┏━━

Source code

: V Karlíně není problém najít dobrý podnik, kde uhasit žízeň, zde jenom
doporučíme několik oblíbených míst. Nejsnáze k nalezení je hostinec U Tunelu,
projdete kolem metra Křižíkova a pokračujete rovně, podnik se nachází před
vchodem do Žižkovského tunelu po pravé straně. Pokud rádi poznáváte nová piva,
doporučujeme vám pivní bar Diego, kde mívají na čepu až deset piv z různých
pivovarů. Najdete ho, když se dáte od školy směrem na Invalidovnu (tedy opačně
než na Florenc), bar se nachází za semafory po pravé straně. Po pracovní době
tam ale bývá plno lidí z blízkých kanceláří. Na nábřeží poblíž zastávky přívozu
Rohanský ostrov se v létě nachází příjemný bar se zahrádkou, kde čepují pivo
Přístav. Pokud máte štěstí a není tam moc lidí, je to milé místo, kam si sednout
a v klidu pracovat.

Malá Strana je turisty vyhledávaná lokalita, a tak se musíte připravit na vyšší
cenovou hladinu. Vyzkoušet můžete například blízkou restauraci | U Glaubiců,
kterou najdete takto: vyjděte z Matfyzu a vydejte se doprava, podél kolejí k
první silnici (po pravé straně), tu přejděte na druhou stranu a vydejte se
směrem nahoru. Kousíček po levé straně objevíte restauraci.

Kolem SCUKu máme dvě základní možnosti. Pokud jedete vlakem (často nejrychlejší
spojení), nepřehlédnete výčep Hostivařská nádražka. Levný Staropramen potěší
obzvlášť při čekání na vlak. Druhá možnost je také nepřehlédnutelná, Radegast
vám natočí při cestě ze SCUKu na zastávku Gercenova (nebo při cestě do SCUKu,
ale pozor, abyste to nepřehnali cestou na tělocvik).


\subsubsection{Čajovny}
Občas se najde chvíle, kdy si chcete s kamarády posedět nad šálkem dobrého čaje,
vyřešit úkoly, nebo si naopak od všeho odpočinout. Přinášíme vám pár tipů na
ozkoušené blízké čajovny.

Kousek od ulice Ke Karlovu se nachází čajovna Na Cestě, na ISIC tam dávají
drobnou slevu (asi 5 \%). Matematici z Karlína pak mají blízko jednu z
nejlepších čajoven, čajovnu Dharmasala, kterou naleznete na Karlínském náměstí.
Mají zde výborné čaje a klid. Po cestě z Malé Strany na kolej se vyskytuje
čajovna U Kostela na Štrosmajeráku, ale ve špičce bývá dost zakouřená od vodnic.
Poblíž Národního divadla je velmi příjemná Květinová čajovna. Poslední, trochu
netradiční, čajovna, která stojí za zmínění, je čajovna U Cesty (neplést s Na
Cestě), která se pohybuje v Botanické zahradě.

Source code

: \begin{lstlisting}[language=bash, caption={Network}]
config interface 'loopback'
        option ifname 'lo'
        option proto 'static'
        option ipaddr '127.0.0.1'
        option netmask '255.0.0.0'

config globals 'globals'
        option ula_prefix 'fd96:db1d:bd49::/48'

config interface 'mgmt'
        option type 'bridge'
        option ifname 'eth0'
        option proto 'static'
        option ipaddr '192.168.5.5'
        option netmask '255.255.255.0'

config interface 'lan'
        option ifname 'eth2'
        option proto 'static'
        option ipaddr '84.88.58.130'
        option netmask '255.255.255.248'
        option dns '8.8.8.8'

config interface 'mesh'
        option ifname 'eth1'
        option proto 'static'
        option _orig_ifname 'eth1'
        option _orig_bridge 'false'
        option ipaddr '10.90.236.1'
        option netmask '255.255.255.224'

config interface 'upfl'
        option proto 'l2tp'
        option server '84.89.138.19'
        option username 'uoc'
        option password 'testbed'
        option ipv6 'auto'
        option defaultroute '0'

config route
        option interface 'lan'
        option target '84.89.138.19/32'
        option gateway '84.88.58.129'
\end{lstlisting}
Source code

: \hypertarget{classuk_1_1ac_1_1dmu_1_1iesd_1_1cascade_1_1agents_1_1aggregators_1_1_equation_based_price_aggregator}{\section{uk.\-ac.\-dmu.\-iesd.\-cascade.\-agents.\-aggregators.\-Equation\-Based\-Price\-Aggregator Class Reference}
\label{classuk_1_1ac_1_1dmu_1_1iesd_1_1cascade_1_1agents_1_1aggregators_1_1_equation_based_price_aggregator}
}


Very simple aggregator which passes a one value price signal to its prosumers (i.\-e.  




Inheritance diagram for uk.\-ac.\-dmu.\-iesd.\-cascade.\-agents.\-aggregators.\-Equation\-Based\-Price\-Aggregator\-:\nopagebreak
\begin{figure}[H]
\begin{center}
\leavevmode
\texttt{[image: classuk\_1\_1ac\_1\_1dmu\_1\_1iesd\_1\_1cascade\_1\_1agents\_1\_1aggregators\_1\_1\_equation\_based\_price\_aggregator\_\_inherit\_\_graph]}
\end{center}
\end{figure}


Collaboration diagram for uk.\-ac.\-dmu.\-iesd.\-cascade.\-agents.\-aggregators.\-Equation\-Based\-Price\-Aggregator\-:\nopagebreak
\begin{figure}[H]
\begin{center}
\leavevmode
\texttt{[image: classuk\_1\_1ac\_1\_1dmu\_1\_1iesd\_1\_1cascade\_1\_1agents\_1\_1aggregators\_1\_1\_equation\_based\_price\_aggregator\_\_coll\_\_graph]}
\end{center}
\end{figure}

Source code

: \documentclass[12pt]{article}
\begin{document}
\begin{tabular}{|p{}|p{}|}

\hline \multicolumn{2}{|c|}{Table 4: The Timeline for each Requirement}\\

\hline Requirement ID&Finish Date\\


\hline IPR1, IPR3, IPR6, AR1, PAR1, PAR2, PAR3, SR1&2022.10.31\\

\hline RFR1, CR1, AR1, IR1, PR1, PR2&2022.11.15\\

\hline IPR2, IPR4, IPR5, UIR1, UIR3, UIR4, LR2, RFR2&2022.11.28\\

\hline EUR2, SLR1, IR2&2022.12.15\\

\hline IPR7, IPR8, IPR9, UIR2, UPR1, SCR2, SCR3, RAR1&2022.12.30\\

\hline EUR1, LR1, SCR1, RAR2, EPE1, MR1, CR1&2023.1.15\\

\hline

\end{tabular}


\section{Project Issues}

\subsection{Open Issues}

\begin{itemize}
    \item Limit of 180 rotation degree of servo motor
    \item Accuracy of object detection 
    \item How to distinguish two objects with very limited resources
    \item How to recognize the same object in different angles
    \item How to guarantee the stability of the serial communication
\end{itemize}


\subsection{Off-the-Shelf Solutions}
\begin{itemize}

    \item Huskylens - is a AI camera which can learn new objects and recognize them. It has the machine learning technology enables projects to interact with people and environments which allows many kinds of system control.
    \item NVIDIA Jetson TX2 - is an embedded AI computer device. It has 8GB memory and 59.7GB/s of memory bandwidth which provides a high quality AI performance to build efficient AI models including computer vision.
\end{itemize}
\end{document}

┗━━

**WHAT THE TASK REQUIRES:**
Go through the data and return every record exactly.

**EXERCISE ANSWER:**
Source code

: V Karlíně není problém najít dobrý podnik, kde uhasit žízeň, zde jenom
doporučíme několik oblíbených míst. Nejsnáze k nalezení je hostinec U Tunelu,
projdete kolem metra Křižíkova a pokračujete rovně, podnik se nachází před
vchodem do Žižkovského tunelu po pravé straně. Pokud rádi poznáváte nová piva,
doporučujeme vám pivní bar Diego, kde mívají na čepu až deset piv z různých
pivovarů. Najdete ho, když se dáte od školy směrem na Invalidovnu (tedy opačně
než na Florenc), bar se nachází za semafory po pravé straně. Po pracovní době
tam ale bývá plno lidí z blízkých kanceláří. Na nábřeží poblíž zastávky přívozu
Rohanský ostrov se v létě nachází příjemný bar se zahrádkou, kde čepují pivo
Přístav. Pokud máte štěstí a není tam moc lidí, je to milé místo, kam si sednout
a v klidu pracovat.

Malá Strana je turisty vyhledávaná lokalita, a tak se musíte připravit na vyšší
cenovou hladinu. Vyzkoušet můžete například blízkou restauraci | U Glaubiců,
kterou najdete takto: vyjděte z Matfyzu a vydejte se doprava, podél kolejí k
první silnici (po pravé straně), tu přejděte na druhou stranu a vydejte se
směrem nahoru. Kousíček po levé straně objevíte restauraci.

Kolem SCUKu máme dvě základní možnosti. Pokud jedete vlakem (často nejrychlejší
spojení), nepřehlédnete výčep Hostivařská nádražka. Levný Staropramen potěší
obzvlášť při čekání na vlak. Druhá možnost je také nepřehlédnutelná, Radegast
vám natočí při cestě ze SCUKu na zastávku Gercenova (nebo při cestě do SCUKu,
ale pozor, abyste to nepřehnali cestou na tělocvik).


\subsubsection{Čajovny}
Občas se najde chvíle, kdy si chcete s kamarády posedět nad šálkem dobrého čaje,
vyřešit úkoly, nebo si naopak od všeho odpočinout. Přinášíme vám pár tipů na
ozkoušené blízké čajovny.

Kousek od ulice Ke Karlovu se nachází čajovna Na Cestě, na ISIC tam dávají
drobnou slevu (asi 5 \%). Matematici z Karlína pak mají blízko jednu z
nejlepších čajoven, čajovnu Dharmasala, kterou naleznete na Karlínském náměstí.
Mají zde výborné čaje a klid. Po cestě z Malé Strany na kolej se vyskytuje
čajovna U Kostela na Štrosmajeráku, ale ve špičce bývá dost zakouřená od vodnic.
Poblíž Národního divadla je velmi příjemná Květinová čajovna. Poslední, trochu
netradiční, čajovna, která stojí za zmínění, je čajovna U Cesty (neplést s Na
Cestě), která se pohybuje v Botanické zahradě.

Source code

: \begin{lstlisting}[language=bash, caption={Network}]
config interface 'loopback'
        option ifname 'lo'
        option proto 'static'
        option ipaddr '127.0.0.1'
        option netmask '255.0.0.0'

config globals 'globals'
        option ula_prefix 'fd96:db1d:bd49::/48'

config interface 'mgmt'
        option type 'bridge'
        option ifname 'eth0'
        option proto 'static'
        option ipaddr '192.168.5.5'
        option netmask '255.255.255.0'

config interface 'lan'
        option ifname 'eth2'
        option proto 'static'
        option ipaddr '84.88.58.130'
        option netmask '255.255.255.248'
        option dns '8.8.8.8'

config interface 'mesh'
        option ifname 'eth1'
        option proto 'static'
        option _orig_ifname 'eth1'
        option _orig_bridge 'false'
        option ipaddr '10.90.236.1'
        option netmask '255.255.255.224'

config interface 'upfl'
        option proto 'l2tp'
        option server '84.89.138.19'
        option username 'uoc'
        option password 'testbed'
        option ipv6 'auto'
        option defaultroute '0'

config route
        option interface 'lan'
        option target '84.89.138.19/32'
        option gateway '84.88.58.129'
\end{lstlisting}
Source code

: \hypertarget{classuk_1_1ac_1_1dmu_1_1iesd_1_1cascade_1_1agents_1_1aggregators_1_1_equation_based_price_aggregator}{\section{uk.\-ac.\-dmu.\-iesd.\-cascade.\-agents.\-aggregators.\-Equation\-Based\-Price\-Aggregator Class Reference}
\label{classuk_1_1ac_1_1dmu_1_1iesd_1_1cascade_1_1agents_1_1aggregators_1_1_equation_based_price_aggregator}
}


Very simple aggregator which passes a one value price signal to its prosumers (i.\-e.  




Inheritance diagram for uk.\-ac.\-dmu.\-iesd.\-cascade.\-agents.\-aggregators.\-Equation\-Based\-Price\-Aggregator\-:\nopagebreak
\begin{figure}[H]
\begin{center}
\leavevmode
\texttt{[image: classuk\_1\_1ac\_1\_1dmu\_1\_1iesd\_1\_1cascade\_1\_1agents\_1\_1aggregators\_1\_1\_equation\_based\_price\_aggregator\_\_inherit\_\_graph]}
\end{center}
\end{figure}


Collaboration diagram for uk.\-ac.\-dmu.\-iesd.\-cascade.\-agents.\-aggregators.\-Equation\-Based\-Price\-Aggregator\-:\nopagebreak
\begin{figure}[H]
\begin{center}
\leavevmode
\texttt{[image: classuk\_1\_1ac\_1\_1dmu\_1\_1iesd\_1\_1cascade\_1\_1agents\_1\_1aggregators\_1\_1\_equation\_based\_price\_aggregator\_\_coll\_\_graph]}
\end{center}
\end{figure}

Source code

: \documentclass[12pt]{article}
\begin{document}
\begin{tabular}{|p{}|p{}|}

\hline \multicolumn{2}{|c|}{Table 4: The Timeline for each Requirement}\\

\hline Requirement ID&Finish Date\\


\hline IPR1, IPR3, IPR6, AR1, PAR1, PAR2, PAR3, SR1&2022.10.31\\

\hline RFR1, CR1, AR1, IR1, PR1, PR2&2022.11.15\\

\hline IPR2, IPR4, IPR5, UIR1, UIR3, UIR4, LR2, RFR2&2022.11.28\\

\hline EUR2, SLR1, IR2&2022.12.15\\

\hline IPR7, IPR8, IPR9, UIR2, UPR1, SCR2, SCR3, RAR1&2022.12.30\\

\hline EUR1, LR1, SCR1, RAR2, EPE1, MR1, CR1&2023.1.15\\

\hline

\end{tabular}


\section{Project Issues}

\subsection{Open Issues}

\begin{itemize}
    \item Limit of 180 rotation degree of servo motor
    \item Accuracy of object detection 
    \item How to distinguish two objects with very limited resources
    \item How to recognize the same object in different angles
    \item How to guarantee the stability of the serial communication
\end{itemize}


\subsection{Off-the-Shelf Solutions}
\begin{itemize}

    \item Huskylens - is a AI camera which can learn new objects and recognize them. It has the machine learning technology enables projects to interact with people and environments which allows many kinds of system control.
    \item NVIDIA Jetson TX2 - is an embedded AI computer device. It has 8GB memory and 59.7GB/s of memory bandwidth which provides a high quality AI performance to build efficient AI models including computer vision.
\end{itemize}
\end{document}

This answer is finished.